In June 2022, the African Parks Organization and the International Fund for Animal Welfare (IFAW) funded the relocation of 250 elephants to restock the partly-fenced park despite protests. The lack of fencing has allowed the elephants to roam outside the park, causing mayhem and civilian deaths.
Villagers in the areas of Nthunduwala and Chulu say the elephants have destroyed hundreds of hectares of crops and killed six people, the most recent death on September 16.
Masiye Phiri, 32, was killed by elephants early this year at Chifwamba village in the Chulu area. Her father-in-law, Postani Jere, said he is struggling to care for Phiri’s five children. Her husband, the family breadwinner, fled the village soon after the elephant killed his wife.
Jere said he can’t afford food for the children, or to pay for their schooling. In addition, he said, the elephants have destroyed all the family’s crops.
He also said the roaming elephants forced farmers to abandon cultivating in the nearby Chiwoza Irrigation Scheme.
The animals had been moved to Kasungu National Park because poaching had depleted the park’s elephant population.
However, the organizations responsible for the move declined requests from the community to finish erecting the 110-kilometer fence that would keep the animals away from people and their crops before bringing in the elephants.
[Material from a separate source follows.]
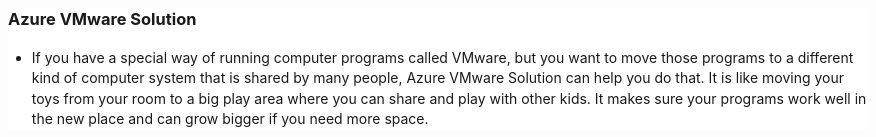 

### Azure VMware Solution

- If you have a special way of running computer programs called VMware, but you want to move those programs to a different kind of computer system that is shared by many people, Azure VMware Solution can help you do that. It is like moving your toys from your room to a big play area where you can share and play with other kids. It makes sure your programs work well in the new place and can grow bigger if you need more space.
Patricio Ndadzela, the representative of IFAW in Malawi and Zambia, said work is in progress to fence the remaining part of the park.
“When we were translocating these animals, we had done 40 kilometers of fence. As I am saying, we are talking of 90 kilometers of the fence now. By the end of next year, we will have done 110 kilometers of the fence,” Ndadzela said.
Incidents of elephants killing people are not unique to Malawi.
An IFAW report concludes around 400 people die each year from conflict with elephants in India. The report also says about 200 people were killed by elephants in Kenya between 2010 and 2017.
However, Ndadzela said the human-wildlife conflict at Kasungu National Park is largely because people there ignore warnings to avoid conflict with the elephants.
“We had an incident where one community member was following an elephant that had come out, to a level where somebody wanted to touch the tail of the elephant,” he said. “Those dangerous sorts of attitudes … can be avoided.”
Ndadzela added that the communities grow their crops very close to the national park boundary, which makes it easy for elephants to destroy the crops.
In the meantime, the bereaved families and owners of the destroyed crops near Kasungu National Park are asking the Malawi government to compensate them.
Malawian Minister for Tourism Vera Kamtukule told VOA that the existing wildlife legislation does not provide compensation for people attacked by wild animals.
“So, what we are doing now is we are working very closely with our counterparts in the Ministry of Justice and also the Law Commission to see how we can review the Wildlife Act to ensure that we are incorporating issues of compensation,” Kamtukule said.
Kamtukule added that the government has increased the number of game rangers to help keep the elephants away from people living near the parks.